**What you should do:** Work out the number of lines below containing the word "사용하여" and give nothing besides it.

**Data to examine:**
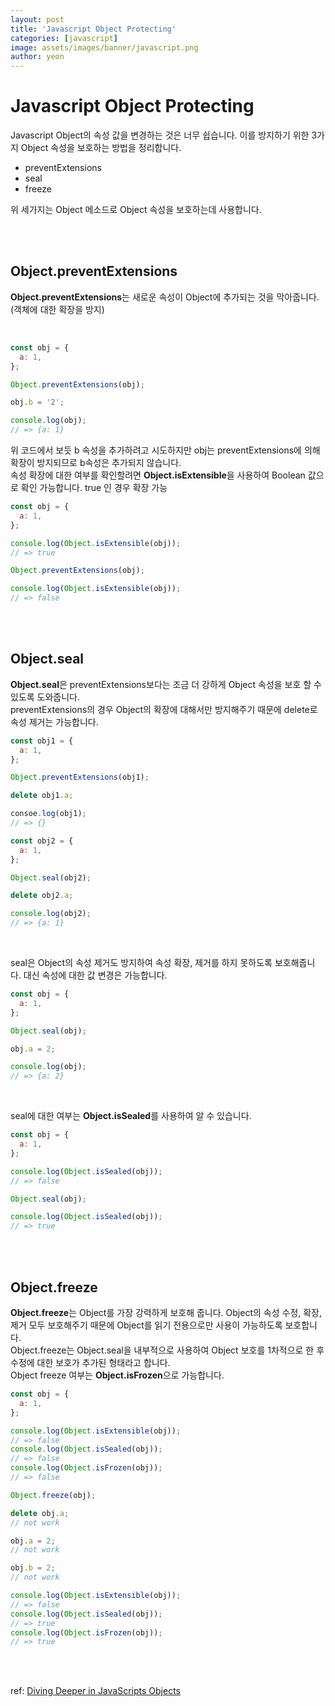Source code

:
 ```yaml
---
layout: post
title: 'Javascript Object Protecting'
categories: [javascript]
image: assets/images/banner/javascript.png
author: yeon
---
```


# Javascript Object Protecting

Javascript Object의 속성 값을 변경하는 것은 너무 쉽습니다. 이를 방지하기 위한 3가지 Object 속성을 보호하는 방법을 정리합니다. <br>

- preventExtensions
- seal
- freeze

위 세가지는 Object 메소드로 Object 속성을 보호하는데 사용합니다. <br>

<br><br>

## Object.preventExtensions

**Object.preventExtensions**는 새로운 속성이 Object에 추가되는 것을 막아줍니다. (객체에 대한 확장을 방지) <br>

<br>

```javascript
const obj = {
  a: 1,
};

Object.preventExtensions(obj);

obj.b = '2';

console.log(obj);
// => {a: 1}
```

위 코드에서 보듯 b 속성을 추가하려고 시도하지만 obj는 preventExtensions에 의해 확장이 방지되므로 b속성은 추가되지 않습니다. <br>
속성 확장에 대한 여부를 확인할려면 **Object.isExtensible**을 사용하여 Boolean 값으로 확인 가능합니다. true 인 경우 확장 가능<br>

```javascript
const obj = {
  a: 1,
};

console.log(Object.isExtensible(obj));
// => true

Object.preventExtensions(obj);

console.log(Object.isExtensible(obj));
// => false
```

<br><br>

## Object.seal

**Object.seal**은 preventExtensions보다는 조금 더 강하게 Object 속성을 보호 할 수 있도록 도와줍니다. <br>
preventExtensions의 경우 Object의 확장에 대해서만 방지해주기 때문에 delete로 속성 제거는 가능합니다. <br>

```javascript
const obj1 = {
  a: 1,
};

Object.preventExtensions(obj1);

delete obj1.a;

consoe.log(obj1);
// => {}

const obj2 = {
  a: 1,
};

Object.seal(obj2);

delete obj2.a;

console.log(obj2);
// => {a: 1}
```

<br>

seal은 Object의 속성 제거도 방지하여 속성 확장, 제거를 하지 못하도록 보호해줍니다. 대신 속성에 대한 값 변경은 가능합니다. <br>

```javascript
const obj = {
  a: 1,
};

Object.seal(obj);

obj.a = 2;

console.log(obj);
// => {a: 2}
```

<br>

seal에 대한 여부는 **Object.isSealed**를 사용하여 알 수 있습니다. <br>

```javascript
const obj = {
  a: 1,
};

console.log(Object.isSealed(obj));
// => false

Object.seal(obj);

console.log(Object.isSealed(obj));
// => true
```

<br><br>

## Object.freeze

**Object.freeze**는 Object를 가장 강력하게 보호해 줍니다. Object의 속성 수정, 확장, 제거 모두 보호해주기 때문에 Object를 읽기 전용으로만 사용이 가능하도록 보호합니다. <br>
Object.freeze는 Object.seal을 내부적으로 사용하여 Object 보호를 1차적으로 한 후 수정에 대한 보호가 추가된 형태라고 합니다. <br>
Object freeze 여부는 **Object.isFrozen**으로 가능합니다.

```javascript
const obj = {
  a: 1,
};

console.log(Object.isExtensible(obj));
// => false
console.log(Object.isSealed(obj));
// => false
console.log(Object.isFrozen(obj));
// => false

Object.freeze(obj);

delete obj.a;
// not work

obj.a = 2;
// not work

obj.b = 2;
// not work

console.log(Object.isExtensible(obj));
// => false
console.log(Object.isSealed(obj));
// => true
console.log(Object.isFrozen(obj));
// => true
```

<br><br>

ref: [Diving Deeper in JavaScripts Objects](https://blog.bitsrc.io/diving-deeper-in-javascripts-objects-318b1e13dc12)

<br><br><br>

**Response area:** 3